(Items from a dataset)
=== Begin Enclosure ===

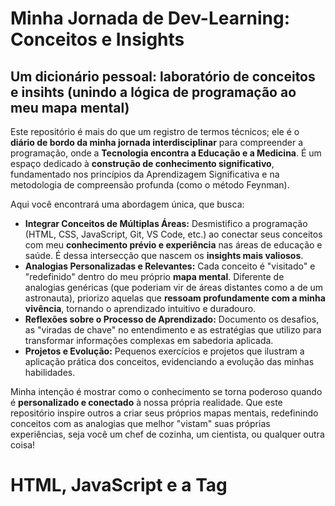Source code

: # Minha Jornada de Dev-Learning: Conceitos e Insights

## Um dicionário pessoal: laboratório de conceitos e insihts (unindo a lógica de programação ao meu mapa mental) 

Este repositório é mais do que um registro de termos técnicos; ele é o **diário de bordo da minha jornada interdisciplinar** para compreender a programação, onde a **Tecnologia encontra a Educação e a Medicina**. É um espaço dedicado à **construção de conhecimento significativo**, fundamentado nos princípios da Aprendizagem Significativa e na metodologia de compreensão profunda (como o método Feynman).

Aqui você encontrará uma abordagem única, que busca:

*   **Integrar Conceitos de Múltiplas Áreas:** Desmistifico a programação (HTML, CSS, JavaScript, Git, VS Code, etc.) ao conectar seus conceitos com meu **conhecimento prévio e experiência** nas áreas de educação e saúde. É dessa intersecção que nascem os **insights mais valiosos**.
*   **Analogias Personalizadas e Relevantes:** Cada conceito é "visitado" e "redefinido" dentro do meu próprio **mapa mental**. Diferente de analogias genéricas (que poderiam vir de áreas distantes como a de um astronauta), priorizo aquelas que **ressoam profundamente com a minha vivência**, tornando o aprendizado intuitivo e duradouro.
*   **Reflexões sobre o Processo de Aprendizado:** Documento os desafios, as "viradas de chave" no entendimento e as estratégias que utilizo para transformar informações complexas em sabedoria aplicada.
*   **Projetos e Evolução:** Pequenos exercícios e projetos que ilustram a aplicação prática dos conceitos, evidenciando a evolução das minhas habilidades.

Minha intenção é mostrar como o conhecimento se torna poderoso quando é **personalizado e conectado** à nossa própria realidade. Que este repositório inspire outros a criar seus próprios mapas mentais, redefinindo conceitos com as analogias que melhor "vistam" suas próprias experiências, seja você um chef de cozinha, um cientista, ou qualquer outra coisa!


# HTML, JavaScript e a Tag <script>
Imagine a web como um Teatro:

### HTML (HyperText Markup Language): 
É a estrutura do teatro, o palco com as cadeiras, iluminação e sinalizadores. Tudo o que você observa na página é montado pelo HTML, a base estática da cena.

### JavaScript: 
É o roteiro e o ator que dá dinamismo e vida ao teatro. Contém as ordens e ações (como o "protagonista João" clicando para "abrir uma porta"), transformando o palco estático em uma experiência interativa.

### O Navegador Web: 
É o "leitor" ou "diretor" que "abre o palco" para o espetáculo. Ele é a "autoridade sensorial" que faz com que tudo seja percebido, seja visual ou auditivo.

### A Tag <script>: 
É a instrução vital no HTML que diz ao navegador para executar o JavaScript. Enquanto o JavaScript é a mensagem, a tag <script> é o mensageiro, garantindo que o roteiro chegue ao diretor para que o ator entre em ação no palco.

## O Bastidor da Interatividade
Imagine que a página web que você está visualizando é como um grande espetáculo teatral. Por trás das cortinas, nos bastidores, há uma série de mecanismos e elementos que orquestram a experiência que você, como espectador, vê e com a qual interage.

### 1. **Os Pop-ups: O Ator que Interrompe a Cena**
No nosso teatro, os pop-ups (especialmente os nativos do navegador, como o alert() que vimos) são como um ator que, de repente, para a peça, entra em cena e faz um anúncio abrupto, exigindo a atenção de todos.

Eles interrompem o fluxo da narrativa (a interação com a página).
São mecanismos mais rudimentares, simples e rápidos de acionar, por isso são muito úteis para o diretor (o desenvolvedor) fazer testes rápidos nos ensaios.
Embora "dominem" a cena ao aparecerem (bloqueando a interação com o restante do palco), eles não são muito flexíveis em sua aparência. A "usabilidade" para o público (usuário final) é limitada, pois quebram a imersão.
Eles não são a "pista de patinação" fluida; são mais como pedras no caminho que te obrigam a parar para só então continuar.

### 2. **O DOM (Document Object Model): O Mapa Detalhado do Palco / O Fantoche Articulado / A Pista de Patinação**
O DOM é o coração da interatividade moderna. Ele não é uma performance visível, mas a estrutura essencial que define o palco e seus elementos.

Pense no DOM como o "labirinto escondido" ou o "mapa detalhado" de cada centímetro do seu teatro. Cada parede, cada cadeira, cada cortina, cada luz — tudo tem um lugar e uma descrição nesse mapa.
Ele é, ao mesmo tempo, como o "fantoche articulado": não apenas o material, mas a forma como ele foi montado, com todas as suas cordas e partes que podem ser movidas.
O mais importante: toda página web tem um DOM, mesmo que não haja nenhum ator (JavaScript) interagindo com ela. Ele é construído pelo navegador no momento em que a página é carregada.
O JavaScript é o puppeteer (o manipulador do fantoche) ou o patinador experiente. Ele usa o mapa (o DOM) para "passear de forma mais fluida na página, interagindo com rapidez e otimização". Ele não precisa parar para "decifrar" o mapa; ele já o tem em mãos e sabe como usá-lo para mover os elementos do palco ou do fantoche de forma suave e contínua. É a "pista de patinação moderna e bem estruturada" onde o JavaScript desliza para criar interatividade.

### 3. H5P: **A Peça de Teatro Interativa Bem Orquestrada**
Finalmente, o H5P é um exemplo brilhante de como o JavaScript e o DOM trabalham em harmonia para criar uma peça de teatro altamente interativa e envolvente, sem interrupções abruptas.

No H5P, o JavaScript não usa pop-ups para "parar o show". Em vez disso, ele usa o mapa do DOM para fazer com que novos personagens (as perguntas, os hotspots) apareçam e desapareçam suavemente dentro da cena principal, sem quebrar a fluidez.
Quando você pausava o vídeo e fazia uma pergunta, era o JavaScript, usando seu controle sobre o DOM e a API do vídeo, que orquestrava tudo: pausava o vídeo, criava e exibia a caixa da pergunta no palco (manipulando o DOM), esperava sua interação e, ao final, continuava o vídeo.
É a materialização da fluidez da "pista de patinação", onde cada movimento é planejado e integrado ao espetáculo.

=== End Enclosure ===
=== Begin Enclosure ===

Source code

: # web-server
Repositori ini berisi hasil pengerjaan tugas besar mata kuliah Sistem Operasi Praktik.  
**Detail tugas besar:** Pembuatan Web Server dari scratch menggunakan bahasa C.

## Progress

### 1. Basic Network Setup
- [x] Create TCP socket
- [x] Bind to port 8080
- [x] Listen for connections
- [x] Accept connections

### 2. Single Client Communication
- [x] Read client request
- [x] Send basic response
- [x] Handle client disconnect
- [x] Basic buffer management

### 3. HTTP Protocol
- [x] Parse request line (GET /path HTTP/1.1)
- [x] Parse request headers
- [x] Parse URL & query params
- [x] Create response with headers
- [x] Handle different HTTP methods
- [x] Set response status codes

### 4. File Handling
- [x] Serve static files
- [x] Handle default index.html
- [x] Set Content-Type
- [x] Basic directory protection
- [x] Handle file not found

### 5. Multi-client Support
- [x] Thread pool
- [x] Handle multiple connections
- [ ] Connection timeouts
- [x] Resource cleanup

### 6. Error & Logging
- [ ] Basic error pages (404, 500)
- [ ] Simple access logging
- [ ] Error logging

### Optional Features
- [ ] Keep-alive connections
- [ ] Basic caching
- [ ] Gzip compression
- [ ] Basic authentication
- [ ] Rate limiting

=== End Enclosure ===
=== Begin Enclosure ===

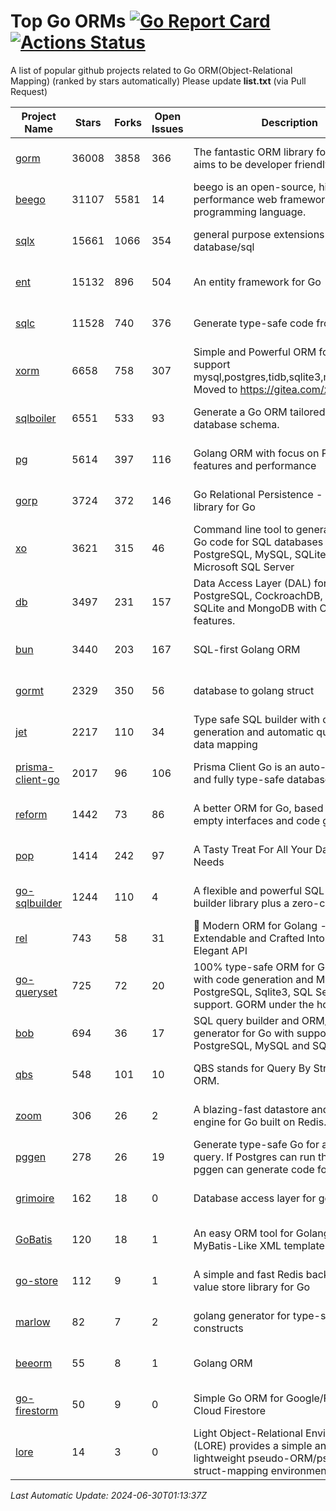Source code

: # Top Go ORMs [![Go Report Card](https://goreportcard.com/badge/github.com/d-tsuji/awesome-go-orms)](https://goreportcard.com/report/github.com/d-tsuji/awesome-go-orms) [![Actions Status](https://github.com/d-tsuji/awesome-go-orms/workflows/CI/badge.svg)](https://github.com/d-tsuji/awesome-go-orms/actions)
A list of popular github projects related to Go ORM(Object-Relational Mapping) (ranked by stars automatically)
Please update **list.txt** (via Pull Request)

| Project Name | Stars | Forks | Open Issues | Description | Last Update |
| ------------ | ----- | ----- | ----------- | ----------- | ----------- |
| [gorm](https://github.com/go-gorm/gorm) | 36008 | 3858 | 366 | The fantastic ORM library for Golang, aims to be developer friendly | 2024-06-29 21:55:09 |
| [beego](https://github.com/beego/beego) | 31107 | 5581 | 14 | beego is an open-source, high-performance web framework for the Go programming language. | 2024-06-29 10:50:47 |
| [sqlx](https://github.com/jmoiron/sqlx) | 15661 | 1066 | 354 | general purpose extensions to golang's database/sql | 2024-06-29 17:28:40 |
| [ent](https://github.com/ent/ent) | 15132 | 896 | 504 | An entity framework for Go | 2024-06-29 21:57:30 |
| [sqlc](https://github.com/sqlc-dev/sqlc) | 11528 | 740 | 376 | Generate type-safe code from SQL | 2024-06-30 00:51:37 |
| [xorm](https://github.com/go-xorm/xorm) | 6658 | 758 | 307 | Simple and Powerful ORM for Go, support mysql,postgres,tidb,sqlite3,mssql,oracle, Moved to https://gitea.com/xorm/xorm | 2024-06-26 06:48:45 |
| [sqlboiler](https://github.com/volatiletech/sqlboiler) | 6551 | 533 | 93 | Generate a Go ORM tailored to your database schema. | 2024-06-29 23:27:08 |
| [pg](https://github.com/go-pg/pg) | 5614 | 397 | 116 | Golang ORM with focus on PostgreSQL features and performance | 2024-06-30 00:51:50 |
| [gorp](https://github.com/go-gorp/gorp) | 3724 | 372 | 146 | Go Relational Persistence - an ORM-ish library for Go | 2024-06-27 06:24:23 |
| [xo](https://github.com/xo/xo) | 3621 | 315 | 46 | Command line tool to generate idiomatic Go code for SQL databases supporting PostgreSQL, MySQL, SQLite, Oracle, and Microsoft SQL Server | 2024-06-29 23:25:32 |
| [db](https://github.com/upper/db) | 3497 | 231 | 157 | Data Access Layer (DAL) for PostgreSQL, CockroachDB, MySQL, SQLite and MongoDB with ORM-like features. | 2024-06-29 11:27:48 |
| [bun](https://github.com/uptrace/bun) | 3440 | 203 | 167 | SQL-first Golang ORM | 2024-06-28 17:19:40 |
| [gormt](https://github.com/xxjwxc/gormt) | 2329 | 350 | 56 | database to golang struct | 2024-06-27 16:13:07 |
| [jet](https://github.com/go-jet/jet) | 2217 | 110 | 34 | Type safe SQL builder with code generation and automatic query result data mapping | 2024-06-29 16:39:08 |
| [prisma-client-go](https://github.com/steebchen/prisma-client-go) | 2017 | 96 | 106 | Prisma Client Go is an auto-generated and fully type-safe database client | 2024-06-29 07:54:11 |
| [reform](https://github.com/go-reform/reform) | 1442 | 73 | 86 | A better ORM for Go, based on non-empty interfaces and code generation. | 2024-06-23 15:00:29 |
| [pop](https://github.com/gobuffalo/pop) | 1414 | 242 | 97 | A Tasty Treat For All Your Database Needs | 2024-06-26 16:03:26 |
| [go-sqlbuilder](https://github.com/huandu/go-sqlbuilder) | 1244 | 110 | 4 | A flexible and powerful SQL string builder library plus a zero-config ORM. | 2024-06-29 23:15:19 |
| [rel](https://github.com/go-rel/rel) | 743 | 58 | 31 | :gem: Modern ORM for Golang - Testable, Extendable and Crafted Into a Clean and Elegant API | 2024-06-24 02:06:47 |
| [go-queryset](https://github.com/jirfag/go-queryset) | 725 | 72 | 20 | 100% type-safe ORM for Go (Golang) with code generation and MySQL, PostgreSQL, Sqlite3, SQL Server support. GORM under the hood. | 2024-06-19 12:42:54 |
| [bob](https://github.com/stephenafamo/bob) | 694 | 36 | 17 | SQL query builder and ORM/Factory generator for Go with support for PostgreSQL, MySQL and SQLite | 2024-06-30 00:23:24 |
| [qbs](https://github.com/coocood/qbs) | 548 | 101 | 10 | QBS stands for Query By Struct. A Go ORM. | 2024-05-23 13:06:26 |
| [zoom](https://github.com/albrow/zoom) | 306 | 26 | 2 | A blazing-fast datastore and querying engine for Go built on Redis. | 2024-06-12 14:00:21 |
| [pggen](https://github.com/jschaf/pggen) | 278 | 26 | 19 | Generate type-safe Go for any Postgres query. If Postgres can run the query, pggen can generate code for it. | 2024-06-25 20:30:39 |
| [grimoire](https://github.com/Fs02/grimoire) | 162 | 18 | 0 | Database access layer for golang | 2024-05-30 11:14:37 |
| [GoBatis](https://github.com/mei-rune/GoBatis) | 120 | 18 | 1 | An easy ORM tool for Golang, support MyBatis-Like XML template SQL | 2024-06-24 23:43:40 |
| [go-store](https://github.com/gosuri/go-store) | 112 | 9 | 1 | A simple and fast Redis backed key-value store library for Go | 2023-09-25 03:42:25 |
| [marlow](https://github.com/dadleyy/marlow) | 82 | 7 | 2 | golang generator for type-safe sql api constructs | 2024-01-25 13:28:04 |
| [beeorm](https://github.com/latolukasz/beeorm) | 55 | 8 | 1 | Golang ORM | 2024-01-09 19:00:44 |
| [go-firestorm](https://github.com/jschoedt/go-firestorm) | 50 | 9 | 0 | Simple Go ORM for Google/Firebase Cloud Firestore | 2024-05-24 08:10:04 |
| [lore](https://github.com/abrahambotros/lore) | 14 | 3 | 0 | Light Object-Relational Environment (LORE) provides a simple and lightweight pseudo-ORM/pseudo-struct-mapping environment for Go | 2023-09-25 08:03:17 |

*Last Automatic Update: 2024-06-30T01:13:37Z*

=== End Enclosure ===

From the records above, repeat exactly the lines from the one with "2024-06-30 00:51:37 |" through the one with "2024-06-29 23:27:08 |", both included.

» **Result of the task**
| [sqlc](https://github.com/sqlc-dev/sqlc) | 11528 | 740 | 376 | Generate type-safe code from SQL | 2024-06-30 00:51:37 |
| [xorm](https://github.com/go-xorm/xorm) | 6658 | 758 | 307 | Simple and Powerful ORM for Go, support mysql,postgres,tidb,sqlite3,mssql,oracle, Moved to https://gitea.com/xorm/xorm | 2024-06-26 06:48:45 |
| [sqlboiler](https://github.com/volatiletech/sqlboiler) | 6551 | 533 | 93 | Generate a Go ORM tailored to your database schema. | 2024-06-29 23:27:08 |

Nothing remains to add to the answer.